BEGIN
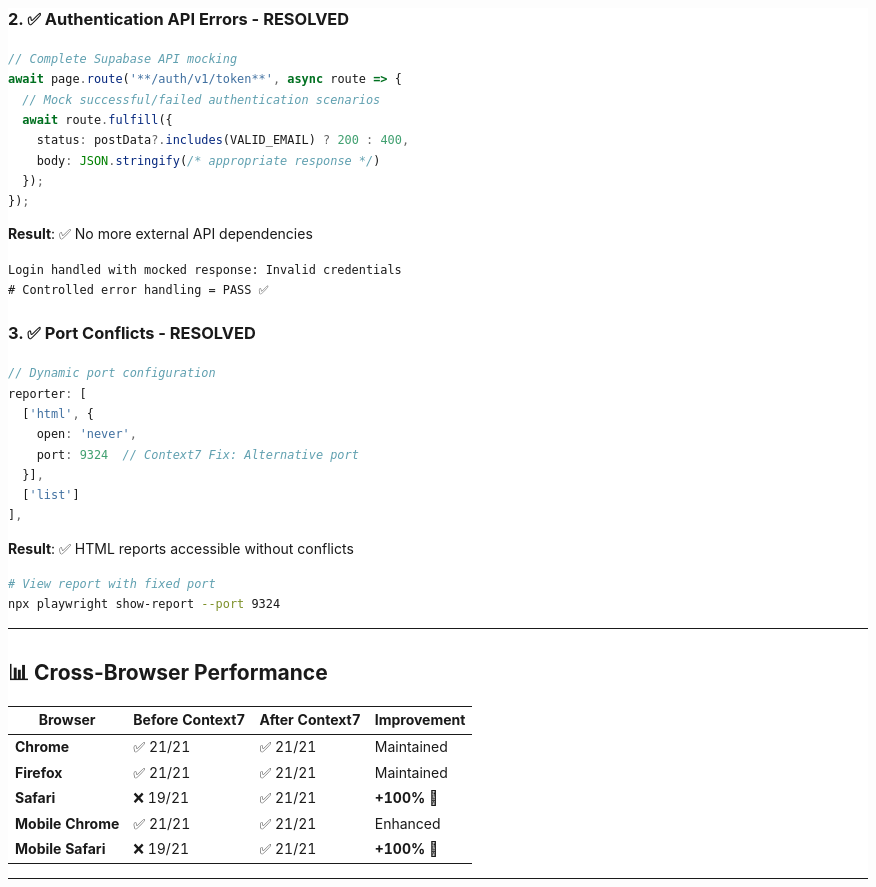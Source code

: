 ### **2. ✅ Authentication API Errors - RESOLVED**
```typescript
// Complete Supabase API mocking
await page.route('**/auth/v1/token**', async route => {
  // Mock successful/failed authentication scenarios
  await route.fulfill({
    status: postData?.includes(VALID_EMAIL) ? 200 : 400,
    body: JSON.stringify(/* appropriate response */)
  });
});
```

**Result**: ✅ No more external API dependencies
```
Login handled with mocked response: Invalid credentials
# Controlled error handling = PASS ✅
```

### **3. ✅ Port Conflicts - RESOLVED**
```typescript
// Dynamic port configuration
reporter: [
  ['html', { 
    open: 'never',
    port: 9324  // Context7 Fix: Alternative port
  }],
  ['list']
],
```

**Result**: ✅ HTML reports accessible without conflicts
```bash
# View report with fixed port
npx playwright show-report --port 9324
```

---

## 📊 **Cross-Browser Performance**

| Browser | Before Context7 | After Context7 | Improvement |
|---------|----------------|----------------|-------------|
| **Chrome** | ✅ 21/21 | ✅ 21/21 | Maintained |
| **Firefox** | ✅ 21/21 | ✅ 21/21 | Maintained |
| **Safari** | ❌ 19/21 | ✅ 21/21 | **+100%** 🚀 |
| **Mobile Chrome** | ✅ 21/21 | ✅ 21/21 | Enhanced |
| **Mobile Safari** | ❌ 19/21 | ✅ 21/21 | **+100%** 🚀 |

---
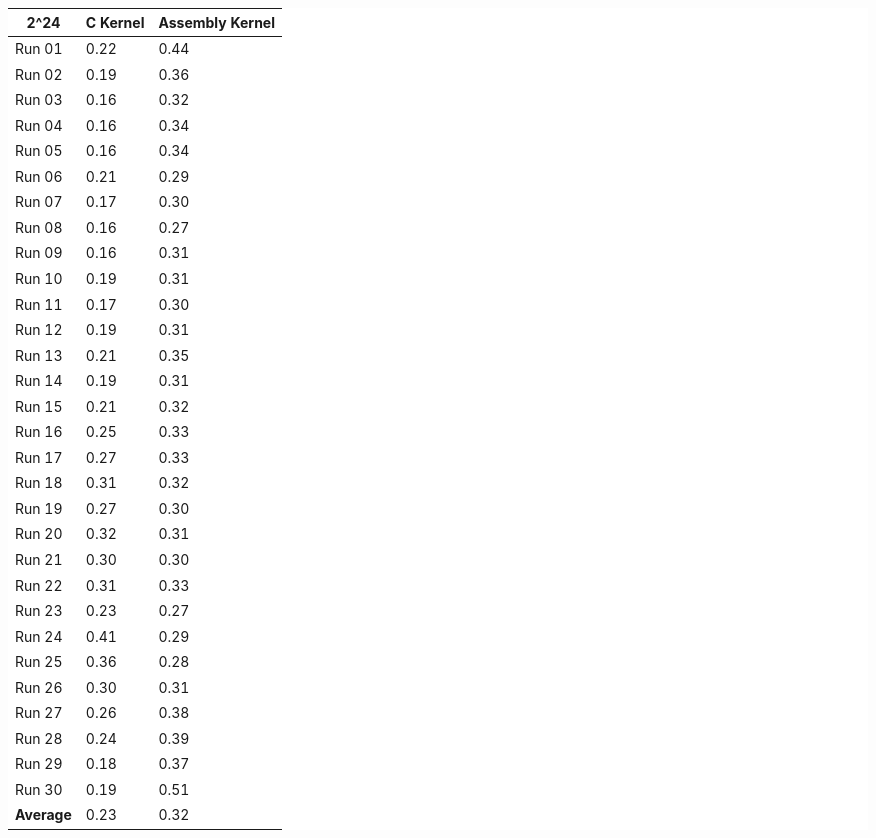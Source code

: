 | 2^24        | C Kernel | Assembly Kernel |
|-------------|----------|-----------------|
| Run 01      | 0.22     | 0.44            |
| Run 02      | 0.19     | 0.36            |
| Run 03      | 0.16     | 0.32            |
| Run 04      | 0.16     | 0.34            |
| Run 05      | 0.16     | 0.34            |
| Run 06      | 0.21     | 0.29            |
| Run 07      | 0.17     | 0.30            |
| Run 08      | 0.16     | 0.27            |
| Run 09      | 0.16     | 0.31            |
| Run 10      | 0.19     | 0.31            |
| Run 11      | 0.17     | 0.30            |
| Run 12      | 0.19     | 0.31            |
| Run 13      | 0.21     | 0.35            |
| Run 14      | 0.19     | 0.31            |
| Run 15      | 0.21     | 0.32            |
| Run 16      | 0.25     | 0.33            |
| Run 17      | 0.27     | 0.33            |
| Run 18      | 0.31     | 0.32            |
| Run 19      | 0.27     | 0.30            |
| Run 20      | 0.32     | 0.31            |
| Run 21      | 0.30     | 0.30            |
| Run 22      | 0.31     | 0.33            |
| Run 23      | 0.23     | 0.27            |
| Run 24      | 0.41     | 0.29            |
| Run 25      | 0.36     | 0.28            |
| Run 26      | 0.30     | 0.31            |
| Run 27      | 0.26     | 0.38            |
| Run 28      | 0.24     | 0.39            |
| Run 29      | 0.18     | 0.37            |
| Run 30      | 0.19     | 0.51            |
| **Average** | 0.23     | 0.32            |
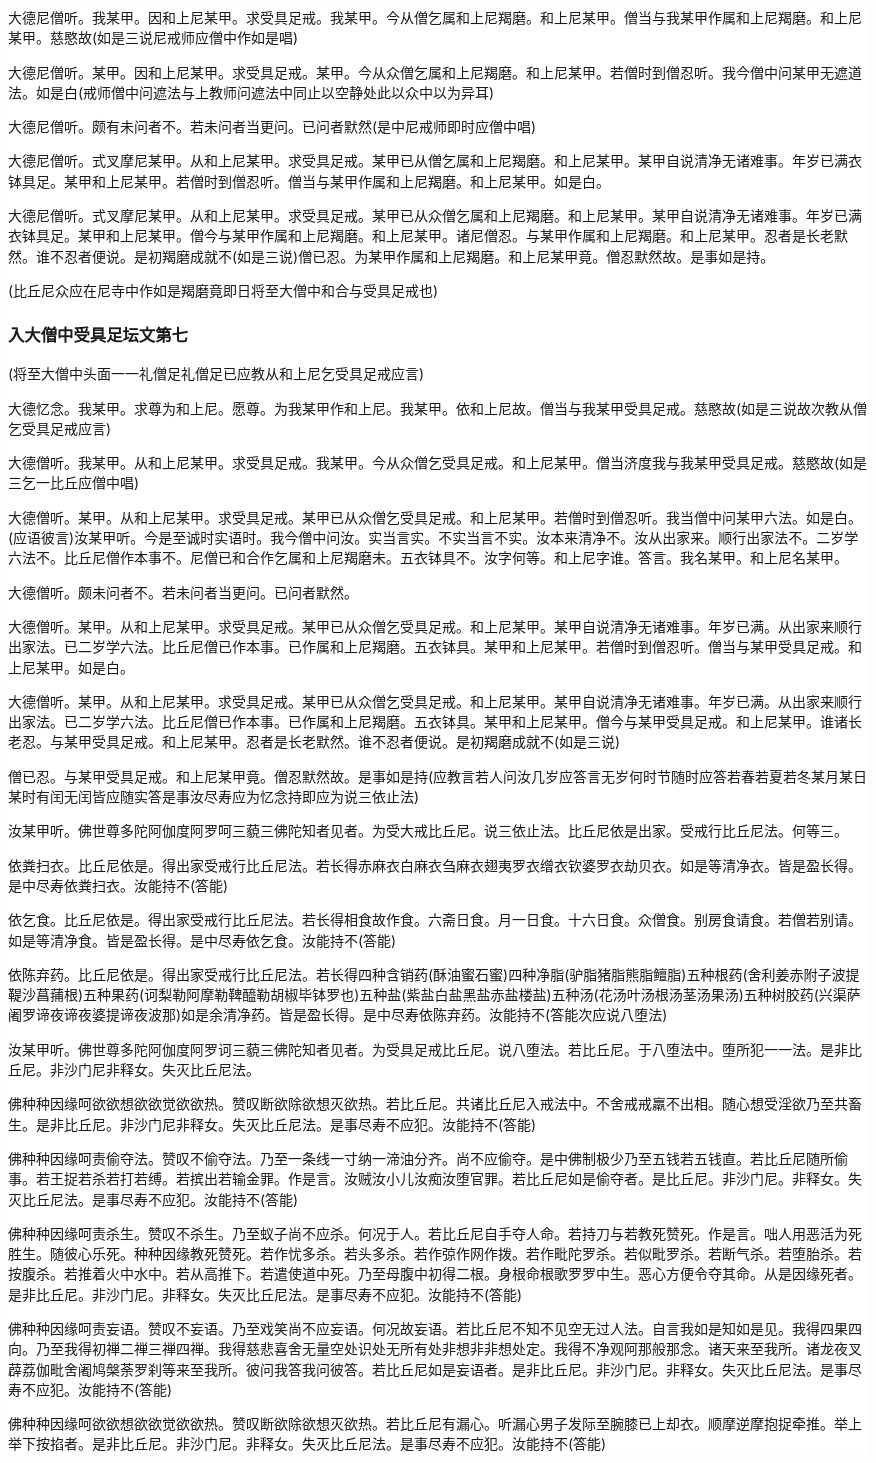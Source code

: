 大德尼僧听。我某甲。因和上尼某甲。求受具足戒。我某甲。今从僧乞属和上尼羯磨。和上尼某甲。僧当与我某甲作属和上尼羯磨。和上尼某甲。慈愍故(如是三说尼戒师应僧中作如是唱)  

大德尼僧听。某甲。因和上尼某甲。求受具足戒。某甲。今从众僧乞属和上尼羯磨。和上尼某甲。若僧时到僧忍听。我今僧中问某甲无遮道法。如是白(戒师僧中问遮法与上教师问遮法中同止以空静处此以众中以为异耳)  

大德尼僧听。颇有未问者不。若未问者当更问。已问者默然(是中尼戒师即时应僧中唱)  

大德尼僧听。式叉摩尼某甲。从和上尼某甲。求受具足戒。某甲已从僧乞属和上尼羯磨。和上尼某甲。某甲自说清净无诸难事。年岁已满衣钵具足。某甲和上尼某甲。若僧时到僧忍听。僧当与某甲作属和上尼羯磨。和上尼某甲。如是白。  

大德尼僧听。式叉摩尼某甲。从和上尼某甲。求受具足戒。某甲已从众僧乞属和上尼羯磨。和上尼某甲。某甲自说清净无诸难事。年岁已满衣钵具足。某甲和上尼某甲。僧今与某甲作属和上尼羯磨。和上尼某甲。诸尼僧忍。与某甲作属和上尼羯磨。和上尼某甲。忍者是长老默然。谁不忍者便说。是初羯磨成就不(如是三说)僧已忍。为某甲作属和上尼羯磨。和上尼某甲竟。僧忍默然故。是事如是持。  

(比丘尼众应在尼寺中作如是羯磨竟即日将至大僧中和合与受具足戒也)  

### 入大僧中受具足坛文第七

(将至大僧中头面一一礼僧足礼僧足已应教从和上尼乞受具足戒应言)  

大德忆念。我某甲。求尊为和上尼。愿尊。为我某甲作和上尼。我某甲。依和上尼故。僧当与我某甲受具足戒。慈愍故(如是三说故次教从僧乞受具足戒应言)  

大德僧听。我某甲。从和上尼某甲。求受具足戒。我某甲。今从众僧乞受具足戒。和上尼某甲。僧当济度我与我某甲受具足戒。慈愍故(如是三乞一比丘应僧中唱)  

大德僧听。某甲。从和上尼某甲。求受具足戒。某甲已从众僧乞受具足戒。和上尼某甲。若僧时到僧忍听。我当僧中问某甲六法。如是白。(应语彼言)汝某甲听。今是至诚时实语时。我今僧中问汝。实当言实。不实当言不实。汝本来清净不。汝从出家来。顺行出家法不。二岁学六法不。比丘尼僧作本事不。尼僧已和合作乞属和上尼羯磨未。五衣钵具不。汝字何等。和上尼字谁。答言。我名某甲。和上尼名某甲。  

大德僧听。颇未问者不。若未问者当更问。已问者默然。  

大德僧听。某甲。从和上尼某甲。求受具足戒。某甲已从众僧乞受具足戒。和上尼某甲。某甲自说清净无诸难事。年岁已满。从出家来顺行出家法。已二岁学六法。比丘尼僧已作本事。已作属和上尼羯磨。五衣钵具。某甲和上尼某甲。若僧时到僧忍听。僧当与某甲受具足戒。和上尼某甲。如是白。  

大德僧听。某甲。从和上尼某甲。求受具足戒。某甲已从众僧乞受具足戒。和上尼某甲。某甲自说清净无诸难事。年岁已满。从出家来顺行出家法。已二岁学六法。比丘尼僧已作本事。已作属和上尼羯磨。五衣钵具。某甲和上尼某甲。僧今与某甲受具足戒。和上尼某甲。谁诸长老忍。与某甲受具足戒。和上尼某甲。忍者是长老默然。谁不忍者便说。是初羯磨成就不(如是三说)  

僧已忍。与某甲受具足戒。和上尼某甲竟。僧忍默然故。是事如是持(应教言若人问汝几岁应答言无岁何时节随时应答若春若夏若冬某月某日某时有闰无闰皆应随实答是事汝尽寿应为忆念持即应为说三依止法)  

汝某甲听。佛世尊多陀阿伽度阿罗呵三藐三佛陀知者见者。为受大戒比丘尼。说三依止法。比丘尼依是出家。受戒行比丘尼法。何等三。  

依粪扫衣。比丘尼依是。得出家受戒行比丘尼法。若长得赤麻衣白麻衣刍麻衣翅夷罗衣缯衣钦婆罗衣劫贝衣。如是等清净衣。皆是盈长得。是中尽寿依粪扫衣。汝能持不(答能)  

依乞食。比丘尼依是。得出家受戒行比丘尼法。若长得相食故作食。六斋日食。月一日食。十六日食。众僧食。别房食请食。若僧若别请。如是等清净食。皆是盈长得。是中尽寿依乞食。汝能持不(答能)  

依陈弃药。比丘尼依是。得出家受戒行比丘尼法。若长得四种含销药(酥油蜜石蜜)四种净脂(驴脂猪脂熊脂鳣脂)五种根药(舍利姜赤附子波提鞮沙菖蒱根)五种果药(诃梨勒阿摩勒鞞醯勒胡椒毕钵罗也)五种盐(紫盐白盐黑盐赤盐楼盐)五种汤(花汤叶汤根汤茎汤果汤)五种树胶药(兴渠萨阇罗谛夜谛夜婆提谛夜波那)如是余清净药。皆是盈长得。是中尽寿依陈弃药。汝能持不(答能次应说八堕法)  

汝某甲听。佛世尊多陀阿伽度阿罗诃三藐三佛陀知者见者。为受具足戒比丘尼。说八堕法。若比丘尼。于八堕法中。堕所犯一一法。是非比丘尼。非沙门尼非释女。失灭比丘尼法。  

佛种种因缘呵欲欲想欲欲觉欲欲热。赞叹断欲除欲想灭欲热。若比丘尼。共诸比丘尼入戒法中。不舍戒戒羸不出相。随心想受淫欲乃至共畜生。是非比丘尼。非沙门尼非释女。失灭比丘尼法。是事尽寿不应犯。汝能持不(答能)  

佛种种因缘呵责偷夺法。赞叹不偷夺法。乃至一条线一寸纳一渧油分齐。尚不应偷夺。是中佛制极少乃至五钱若五钱直。若比丘尼随所偷事。若王捉若杀若打若缚。若摈出若输金罪。作是言。汝贼汝小儿汝痴汝堕官罪。若比丘尼如是偷夺者。是比丘尼。非沙门尼。非释女。失灭比丘尼法。是事尽寿不应犯。汝能持不(答能)  

佛种种因缘呵责杀生。赞叹不杀生。乃至蚁子尚不应杀。何况于人。若比丘尼自手夺人命。若持刀与若教死赞死。作是言。咄人用恶活为死胜生。随彼心乐死。种种因缘教死赞死。若作忧多杀。若头多杀。若作弶作网作拨。若作毗陀罗杀。若似毗罗杀。若断气杀。若堕胎杀。若按腹杀。若推着火中水中。若从高推下。若遣使道中死。乃至母腹中初得二根。身根命根歌罗罗中生。恶心方便令夺其命。从是因缘死者。是非比丘尼。非沙门尼。非释女。失灭比丘尼法。是事尽寿不应犯。汝能持不(答能)  

佛种种因缘呵责妄语。赞叹不妄语。乃至戏笑尚不应妄语。何况故妄语。若比丘尼不知不见空无过人法。自言我如是知如是见。我得四果四向。乃至我得初禅二禅三禅四禅。我得慈悲喜舍无量空处识处无所有处非想非非想处定。我得不净观阿那般那念。诸天来至我所。诸龙夜叉薜荔伽毗舍阇鸠槃荼罗刹等来至我所。彼问我答我问彼答。若比丘尼如是妄语者。是非比丘尼。非沙门尼。非释女。失灭比丘尼法。是事尽寿不应犯。汝能持不(答能)  

佛种种因缘呵欲欲想欲欲觉欲欲热。赞叹断欲除欲想灭欲热。若比丘尼有漏心。听漏心男子发际至腕膝已上却衣。顺摩逆摩抱捉牵推。举上举下按掐者。是非比丘尼。非沙门尼。非释女。失灭比丘尼法。是事尽寿不应犯。汝能持不(答能)  
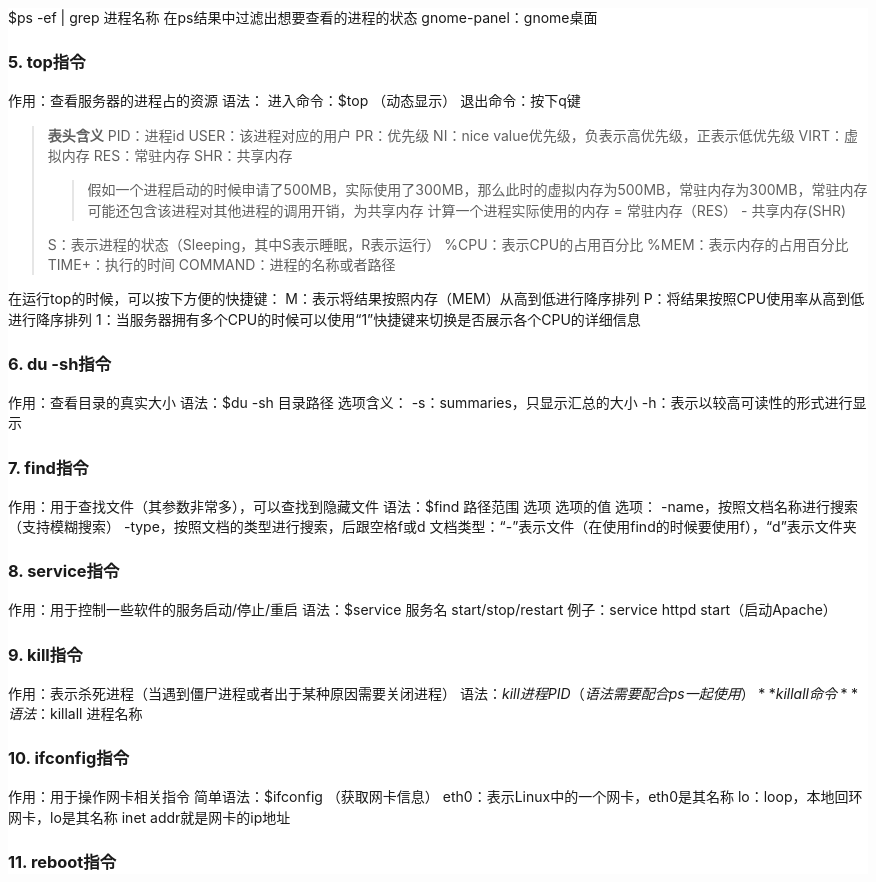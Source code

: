 $ps -ef | grep 进程名称
在ps结果中过滤出想要查看的进程的状态
gnome-panel：gnome桌面
### 5. top指令
作用：查看服务器的进程占的资源
语法：
  进入命令：$top  （动态显示）
  退出命令：按下q键
>**表头含义**
>PID：进程id
>USER：该进程对应的用户
>PR：优先级
>NI：nice value优先级，负表示高优先级，正表示低优先级
>VIRT：虚拟内存
>RES：常驻内存
>SHR：共享内存
>
>>假如一个进程启动的时候申请了500MB，实际使用了300MB，那么此时的虚拟内存为500MB，常驻内存为300MB，常驻内存可能还包含该进程对其他进程的调用开销，为共享内存
>>计算一个进程实际使用的内存 = 常驻内存（RES） - 共享内存(SHR)
>
>S：表示进程的状态（Sleeping，其中S表示睡眠，R表示运行）
>%CPU：表示CPU的占用百分比
>%MEM：表示内存的占用百分比
>TIME+：执行的时间
>COMMAND：进程的名称或者路径

在运行top的时候，可以按下方便的快捷键：
M：表示将结果按照内存（MEM）从高到低进行降序排列
P：将结果按照CPU使用率从高到低进行降序排列
1：当服务器拥有多个CPU的时候可以使用“1”快捷键来切换是否展示各个CPU的详细信息
### 6. du -sh指令
作用：查看目录的真实大小
语法：$du -sh 目录路径
选项含义：
-s：summaries，只显示汇总的大小
-h：表示以较高可读性的形式进行显示
### 7. find指令
作用：用于查找文件（其参数非常多），可以查找到隐藏文件
语法：$find 路径范围 选项 选项的值
选项：
-name，按照文档名称进行搜索（支持模糊搜索）
-type，按照文档的类型进行搜索，后跟空格f或d
文档类型：“-”表示文件（在使用find的时候要使用f），“d”表示文件夹
### 8. service指令
作用：用于控制一些软件的服务启动/停止/重启
语法：$service 服务名 start/stop/restart
例子：service httpd start（启动Apache）
### 9. kill指令
作用：表示杀死进程（当遇到僵尸进程或者出于某种原因需要关闭进程）
语法：$kill 进程PID（语法需要配合ps一起使用）
**killall命令**
语法：$killall 进程名称
### 10. ifconfig指令
作用：用于操作网卡相关指令
简单语法：$ifconfig （获取网卡信息）
eth0：表示Linux中的一个网卡，eth0是其名称
lo：loop，本地回环网卡，lo是其名称
inet addr就是网卡的ip地址
### 11. reboot指令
END
# How to complete this task
When a line of the entries above contains the word "Maintained", include it in a tally, then give that tally alone.

# Solution for this exercise
2